Hello,
are two or more calls of cudaMemcpyAsync(cudaMemcpyHostToDevice) concurrent?
On just about all hardware, no. Only kernel execution and copying can be overlapped. The new Fermi based Tesla C2050 has 2 PCI-e DMA engines and might well be able to overlap copies, although I haven’t tested it yet to see whether it works.
Tank you!
I use GTX480.
1.But the copy cudaMemcpyHostToDevice and cudaMemcpyDeviceToHost is concurrent on Fermi?
2.Is the order important?
cudaMemcpyAsync(cudaMemcpyHostToDevice)
cudaMemcpyAsync(cudaMemcpyDeviceToHost)
or
cudaMemcpyAsync(cudaMemcpyDeviceToHost)
cudaMemcpyAsync(cudaMemcpyHostToDevice)
3.Can I use cudaMemcpy for concurrent copy or only cudaMemcpyAsync with different streams?
On Fermi based Tesla cards, I think so. On other Fermi based cards, no.
I don’t know the answer to that, but I suspect no.
I believe all concurrent/asynchronous memory operations only work via the streams interface.
Is it not for GTX480 valid?
Some Fermi features are downgraded on the GeForce cards:
http://forums.nvidia.com/index.php?showtopic=165055
According to this, only 1 DMA engine is enabled on the GeForce cards.
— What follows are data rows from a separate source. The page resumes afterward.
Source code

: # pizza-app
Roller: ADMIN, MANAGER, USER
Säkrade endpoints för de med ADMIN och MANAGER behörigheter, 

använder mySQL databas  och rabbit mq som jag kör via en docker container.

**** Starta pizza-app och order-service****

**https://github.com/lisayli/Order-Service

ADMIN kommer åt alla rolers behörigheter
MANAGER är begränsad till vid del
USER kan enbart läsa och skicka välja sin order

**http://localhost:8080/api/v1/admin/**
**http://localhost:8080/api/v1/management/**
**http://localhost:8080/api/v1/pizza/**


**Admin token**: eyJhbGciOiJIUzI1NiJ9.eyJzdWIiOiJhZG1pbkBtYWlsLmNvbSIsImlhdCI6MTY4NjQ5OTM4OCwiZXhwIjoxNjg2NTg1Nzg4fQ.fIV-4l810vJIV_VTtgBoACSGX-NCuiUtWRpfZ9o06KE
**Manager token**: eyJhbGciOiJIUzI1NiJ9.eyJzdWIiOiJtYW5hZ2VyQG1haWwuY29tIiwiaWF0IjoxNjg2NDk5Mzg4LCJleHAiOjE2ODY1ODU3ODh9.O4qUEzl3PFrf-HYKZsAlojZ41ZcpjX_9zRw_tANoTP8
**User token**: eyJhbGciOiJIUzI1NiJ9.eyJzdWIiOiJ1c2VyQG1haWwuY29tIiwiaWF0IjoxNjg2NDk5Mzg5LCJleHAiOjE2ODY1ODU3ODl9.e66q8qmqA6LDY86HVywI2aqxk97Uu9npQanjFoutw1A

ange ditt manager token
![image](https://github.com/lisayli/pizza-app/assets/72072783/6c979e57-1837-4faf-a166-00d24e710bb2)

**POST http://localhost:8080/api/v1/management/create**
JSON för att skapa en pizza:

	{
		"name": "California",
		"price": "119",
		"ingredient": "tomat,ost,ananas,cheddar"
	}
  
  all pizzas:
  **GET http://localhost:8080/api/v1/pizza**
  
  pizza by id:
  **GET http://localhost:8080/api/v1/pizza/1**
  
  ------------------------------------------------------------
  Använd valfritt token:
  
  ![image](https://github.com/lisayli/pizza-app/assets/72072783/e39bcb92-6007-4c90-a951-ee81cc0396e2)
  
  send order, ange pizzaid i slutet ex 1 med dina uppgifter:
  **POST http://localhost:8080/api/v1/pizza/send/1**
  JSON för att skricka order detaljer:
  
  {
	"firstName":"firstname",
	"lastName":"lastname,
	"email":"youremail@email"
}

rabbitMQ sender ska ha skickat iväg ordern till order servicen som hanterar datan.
The programming guide should be modified to make this clear.
As I said in previous posts, I don’t believe it is valid for the consumer Fermi cards, only Tesla.
I have been seeing strange numbers, where GTX480 can overlap H2D and D2H while C2050 can’t
(GTX280 and GTX480 are in the same machine, C2050 is in a different one)
$ ./concur_bandwidth 0
device 0: GeForce GTX 480
Device 0 took 3000.489502 ms
Test 1: Aggregate HtoD bandwidth in MB/s: 5995.058594
Device 0 took 3006.603027 ms
Test 2: Aggregate DtoH bandwidth in MB/s: 6621.408203
Device 0 took 2995.593994 ms
Test 3: Aggregate bidirectional per GPU bandwidth in MB/s: 11184.810547
$ ./concur_bandwidth 1
device 1: GeForce GTX 280
Device 1 took 2999.640137 ms
Test 1: Aggregate HtoD bandwidth in MB/s: 5995.058594
Device 1 took 3000.135498 ms
Test 2: Aggregate DtoH bandwidth in MB/s: 5860.841309
Device 1 took 2978.960693 ms
Test 3: Aggregate bidirectional per GPU bandwidth in MB/s: 5905.580078
$ ./concur_bandwidth 0
device 0: Tesla C2050
Device 0 took 3006.502441 ms
Test 1: Aggregate HtoD bandwidth in MB/s: 6129.276855
Device 0 took 2990.946533 ms
Test 2: Aggregate DtoH bandwidth in MB/s: 5681.883789
Device 0 took 2988.590332 ms
Test 3: Aggregate bidirectional per GPU bandwidth in MB/s: 6889.844238
The test is the slightly modified concurrent test from
Thank you!!!
Can you please post the complete code so I can test it on my computer?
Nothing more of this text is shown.